In analyzing the situation this electrical provider would actually save about $3 Million a year, or roughly $250K a month, by leasing the broadband service from the PSBN. In return they have offsetting costs of roughly $2.4 Million annually by leasing back their own tower, fiber and backhaul assets to the PSBN footprint covering their area; which actually saves the State a tremendous amount of time, energy and costs.  This co-op is willing to relinquish the necessity of their own capital program to build a private LTE solution by paying a fixed annual payment of roughly $5.2 Million annually with 20-30 year terms to the PSBN P3 entity for the State (we used a 10% target of total capital costs). With an estimated cost of $31 Million, and a depreciation schedule of 6 years on the LTE solution, they would amortize their cost to a fixed $5.2 Million annual payment.  At six years the technology is risky, so the savings could actually be higher, just depends on what the schedule is for LTE advancements. This fixed annual payment is based on a Service Level Agreement (SLA) between the Co-op and the State P3 entity, which addresses their hardening requirements, as well as advanced placement of services. By aligning itself, this electric co-op opens the door to expanded service offerings as well.

To explain; it should be a given that the PSBN will be broken into, at least, three levels of priority; Level 1 is for Police, Fire, EMS types; Level 2 is for SMART Grids, highway ITS, rail communications, etc..; Level 3 would be for Rural Broadband coverage. In an incident the commander of a response scenario would free up available spectrum by prioritizing the level of communications for the given incident within a given geographical space. This means that if there isn’t an emergency response happening (which will be a lot of the time) then all the traffic is isolated back to its original paths. This opens another great opportunity that the electric co-op could benefit from -- that being to utilize the Level 3 traffic to lend Internet access to its rural customers. By doing so this electric co-op could actually see an additional $500K a month it added services at $50 dollars a month access to charge with a penetration target of 75%. By outfitting its own business model this co-op would actually increase its costs savings, and the potential additional revenue, to almost $8.8 Million annually, or $733K monthly.  Not bad for not having to spend $31 Million to get it’s broadband.

This is just one small electric co-op business case; now imagine if a State has 36 such entities that all have “Public Safety Services” as part of their daily lives. I can easily make this same business case model for a major Class 1 Railway, High-speed Rail, Statewide Power Utility, or major Transportation Department running the highways and inter-modal port facilities. All of these entities have elements of “Public Safety Service” requirements that come into play when a major incident happens; and all have broadband technology demands to make the technical aspects of their business case successful. They also come with deep pockets and alternative funding sources that require them to build just such technological platforms into their own business model. This is the heart of “My Model” in executing a P3 that can, not only build, but also maintain the self-preservation for many years to come.

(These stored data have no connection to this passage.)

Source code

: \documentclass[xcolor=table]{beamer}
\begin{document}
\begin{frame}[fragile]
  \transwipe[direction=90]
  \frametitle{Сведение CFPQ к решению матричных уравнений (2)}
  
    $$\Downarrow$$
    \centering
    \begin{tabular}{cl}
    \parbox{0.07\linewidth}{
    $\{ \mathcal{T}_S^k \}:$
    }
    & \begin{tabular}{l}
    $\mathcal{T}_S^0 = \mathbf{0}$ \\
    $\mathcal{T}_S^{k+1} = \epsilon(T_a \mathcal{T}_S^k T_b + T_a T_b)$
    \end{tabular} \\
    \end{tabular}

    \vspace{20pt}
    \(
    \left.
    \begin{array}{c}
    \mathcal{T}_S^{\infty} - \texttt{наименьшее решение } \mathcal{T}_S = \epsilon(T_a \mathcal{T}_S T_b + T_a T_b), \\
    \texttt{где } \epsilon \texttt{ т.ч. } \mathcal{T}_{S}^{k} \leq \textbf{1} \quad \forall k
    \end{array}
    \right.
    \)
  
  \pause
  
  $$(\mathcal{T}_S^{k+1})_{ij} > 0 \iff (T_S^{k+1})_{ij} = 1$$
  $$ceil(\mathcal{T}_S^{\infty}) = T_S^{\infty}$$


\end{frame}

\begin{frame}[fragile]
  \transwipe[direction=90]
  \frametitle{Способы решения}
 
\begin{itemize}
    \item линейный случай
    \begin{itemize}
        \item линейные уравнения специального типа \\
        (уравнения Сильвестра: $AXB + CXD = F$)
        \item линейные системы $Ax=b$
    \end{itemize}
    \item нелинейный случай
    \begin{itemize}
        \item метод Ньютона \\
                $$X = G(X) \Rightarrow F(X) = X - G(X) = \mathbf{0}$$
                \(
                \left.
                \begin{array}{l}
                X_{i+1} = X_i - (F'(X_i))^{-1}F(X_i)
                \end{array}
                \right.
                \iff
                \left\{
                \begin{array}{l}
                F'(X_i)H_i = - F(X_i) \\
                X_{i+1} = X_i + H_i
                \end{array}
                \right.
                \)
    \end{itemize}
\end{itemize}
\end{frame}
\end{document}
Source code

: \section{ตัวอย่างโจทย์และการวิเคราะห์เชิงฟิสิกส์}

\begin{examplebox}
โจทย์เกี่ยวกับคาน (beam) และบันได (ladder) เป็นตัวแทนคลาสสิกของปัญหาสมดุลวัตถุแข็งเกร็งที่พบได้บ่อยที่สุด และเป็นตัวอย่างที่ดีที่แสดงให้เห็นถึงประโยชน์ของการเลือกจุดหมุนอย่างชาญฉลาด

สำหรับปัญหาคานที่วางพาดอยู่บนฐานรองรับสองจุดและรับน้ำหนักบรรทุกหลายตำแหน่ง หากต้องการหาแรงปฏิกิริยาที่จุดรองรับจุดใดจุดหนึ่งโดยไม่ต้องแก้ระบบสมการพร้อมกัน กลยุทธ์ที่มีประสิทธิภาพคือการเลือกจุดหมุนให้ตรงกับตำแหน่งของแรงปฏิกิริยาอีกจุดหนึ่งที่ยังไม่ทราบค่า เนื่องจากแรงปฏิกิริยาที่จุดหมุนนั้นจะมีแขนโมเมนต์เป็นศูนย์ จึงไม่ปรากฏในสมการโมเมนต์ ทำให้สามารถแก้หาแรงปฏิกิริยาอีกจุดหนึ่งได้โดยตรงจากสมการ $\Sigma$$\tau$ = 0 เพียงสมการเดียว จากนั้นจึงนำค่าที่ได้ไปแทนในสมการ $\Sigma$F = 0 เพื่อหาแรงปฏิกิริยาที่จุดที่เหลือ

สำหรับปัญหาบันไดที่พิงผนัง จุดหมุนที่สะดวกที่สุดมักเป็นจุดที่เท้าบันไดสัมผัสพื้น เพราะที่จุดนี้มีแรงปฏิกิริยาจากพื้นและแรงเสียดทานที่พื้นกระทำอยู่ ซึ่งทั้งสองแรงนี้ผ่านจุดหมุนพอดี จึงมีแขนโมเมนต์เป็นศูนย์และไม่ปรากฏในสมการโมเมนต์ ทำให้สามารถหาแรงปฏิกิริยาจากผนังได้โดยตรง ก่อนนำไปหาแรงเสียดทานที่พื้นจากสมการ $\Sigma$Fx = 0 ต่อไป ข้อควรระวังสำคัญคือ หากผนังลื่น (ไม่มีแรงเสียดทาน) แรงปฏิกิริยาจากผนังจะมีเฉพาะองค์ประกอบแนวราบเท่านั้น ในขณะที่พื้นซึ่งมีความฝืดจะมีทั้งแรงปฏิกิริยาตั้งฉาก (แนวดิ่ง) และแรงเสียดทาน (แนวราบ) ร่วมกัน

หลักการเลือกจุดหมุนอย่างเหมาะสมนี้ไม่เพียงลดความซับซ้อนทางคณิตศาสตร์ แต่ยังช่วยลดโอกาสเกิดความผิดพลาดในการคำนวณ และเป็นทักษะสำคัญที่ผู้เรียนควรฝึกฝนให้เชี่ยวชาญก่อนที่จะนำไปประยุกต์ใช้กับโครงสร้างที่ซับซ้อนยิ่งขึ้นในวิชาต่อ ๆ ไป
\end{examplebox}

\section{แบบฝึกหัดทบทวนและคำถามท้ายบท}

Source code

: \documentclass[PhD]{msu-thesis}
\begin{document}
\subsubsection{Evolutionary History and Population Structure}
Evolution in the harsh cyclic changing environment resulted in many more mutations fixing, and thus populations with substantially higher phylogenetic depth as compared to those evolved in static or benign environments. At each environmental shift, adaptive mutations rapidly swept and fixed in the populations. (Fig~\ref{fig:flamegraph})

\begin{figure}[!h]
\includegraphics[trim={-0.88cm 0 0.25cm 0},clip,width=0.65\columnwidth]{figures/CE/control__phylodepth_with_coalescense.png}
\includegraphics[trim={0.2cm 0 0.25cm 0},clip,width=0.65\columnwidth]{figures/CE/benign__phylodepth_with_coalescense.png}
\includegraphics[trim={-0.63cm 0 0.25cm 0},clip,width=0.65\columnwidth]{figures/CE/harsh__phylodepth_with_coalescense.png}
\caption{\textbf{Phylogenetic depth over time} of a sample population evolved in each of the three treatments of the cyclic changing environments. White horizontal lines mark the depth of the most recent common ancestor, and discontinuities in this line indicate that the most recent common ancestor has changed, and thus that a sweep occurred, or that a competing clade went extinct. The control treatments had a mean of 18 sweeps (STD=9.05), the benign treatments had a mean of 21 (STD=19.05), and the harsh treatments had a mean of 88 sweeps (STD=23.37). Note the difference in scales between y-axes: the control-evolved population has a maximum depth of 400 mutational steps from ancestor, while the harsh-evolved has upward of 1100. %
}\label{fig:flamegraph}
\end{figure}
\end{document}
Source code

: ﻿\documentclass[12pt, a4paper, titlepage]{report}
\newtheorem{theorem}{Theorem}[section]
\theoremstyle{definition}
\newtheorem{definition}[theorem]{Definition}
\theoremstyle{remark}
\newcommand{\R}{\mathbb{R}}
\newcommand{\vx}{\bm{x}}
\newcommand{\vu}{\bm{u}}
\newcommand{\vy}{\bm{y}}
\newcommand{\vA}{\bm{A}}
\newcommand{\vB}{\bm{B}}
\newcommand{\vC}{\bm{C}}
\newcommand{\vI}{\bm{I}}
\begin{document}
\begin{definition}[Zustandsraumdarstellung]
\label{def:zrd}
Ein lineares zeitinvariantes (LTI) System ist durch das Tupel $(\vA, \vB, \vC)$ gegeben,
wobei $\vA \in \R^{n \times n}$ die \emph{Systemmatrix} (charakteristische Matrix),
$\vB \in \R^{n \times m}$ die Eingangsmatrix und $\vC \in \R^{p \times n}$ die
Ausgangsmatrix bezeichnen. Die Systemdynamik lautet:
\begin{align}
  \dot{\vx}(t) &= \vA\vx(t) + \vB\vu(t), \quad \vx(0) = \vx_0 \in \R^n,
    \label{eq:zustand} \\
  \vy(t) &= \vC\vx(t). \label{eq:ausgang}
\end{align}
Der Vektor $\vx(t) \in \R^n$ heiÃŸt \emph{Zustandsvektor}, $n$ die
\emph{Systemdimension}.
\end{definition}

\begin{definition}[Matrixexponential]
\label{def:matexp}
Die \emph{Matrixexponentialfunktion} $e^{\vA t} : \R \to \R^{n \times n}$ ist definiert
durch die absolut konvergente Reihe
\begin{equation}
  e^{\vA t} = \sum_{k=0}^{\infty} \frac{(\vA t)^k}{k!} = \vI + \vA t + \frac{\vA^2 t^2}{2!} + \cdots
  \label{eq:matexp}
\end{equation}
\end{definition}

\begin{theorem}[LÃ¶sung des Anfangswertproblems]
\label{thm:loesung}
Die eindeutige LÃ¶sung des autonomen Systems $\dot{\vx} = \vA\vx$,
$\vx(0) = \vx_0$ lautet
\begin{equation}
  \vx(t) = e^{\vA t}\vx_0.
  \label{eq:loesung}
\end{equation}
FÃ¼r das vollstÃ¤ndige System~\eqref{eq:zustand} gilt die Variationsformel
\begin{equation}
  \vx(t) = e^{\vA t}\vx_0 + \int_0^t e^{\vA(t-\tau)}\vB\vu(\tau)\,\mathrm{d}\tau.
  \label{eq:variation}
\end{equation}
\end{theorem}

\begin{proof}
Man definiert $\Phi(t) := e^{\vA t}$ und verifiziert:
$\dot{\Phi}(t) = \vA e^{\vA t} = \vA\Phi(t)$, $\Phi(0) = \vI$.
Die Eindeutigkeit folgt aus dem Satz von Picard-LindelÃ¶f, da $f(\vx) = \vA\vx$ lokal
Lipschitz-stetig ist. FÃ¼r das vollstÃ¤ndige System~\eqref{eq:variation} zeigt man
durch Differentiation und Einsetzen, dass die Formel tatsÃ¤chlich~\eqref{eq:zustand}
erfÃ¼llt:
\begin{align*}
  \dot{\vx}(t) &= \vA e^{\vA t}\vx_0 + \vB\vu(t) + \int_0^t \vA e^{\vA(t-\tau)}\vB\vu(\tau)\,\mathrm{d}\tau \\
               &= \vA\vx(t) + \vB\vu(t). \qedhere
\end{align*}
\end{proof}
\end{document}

This co-op’s LTE needs, as I am discussing, would cost roughly $31 Million. Picture a power Utility that spends traditionally $1 Billion every three years for much more geographically disperse footprints…imagine what they would save. I can think of one major electrical provider who spent roughly $630 Million to build its SMART Metering infrastructure. Upon completion their major commercial broadband service provider informed them that the 3G services they just signed up for, to power their SMART Meters, would be moving to LTE. It may be just me, but deploying 3G cellular services to rollout a SMART Meter means that the SMART Meter itself has an internal 3G modem. Wouldn’t that modem have to be upgraded to LTE as well? Just a thought.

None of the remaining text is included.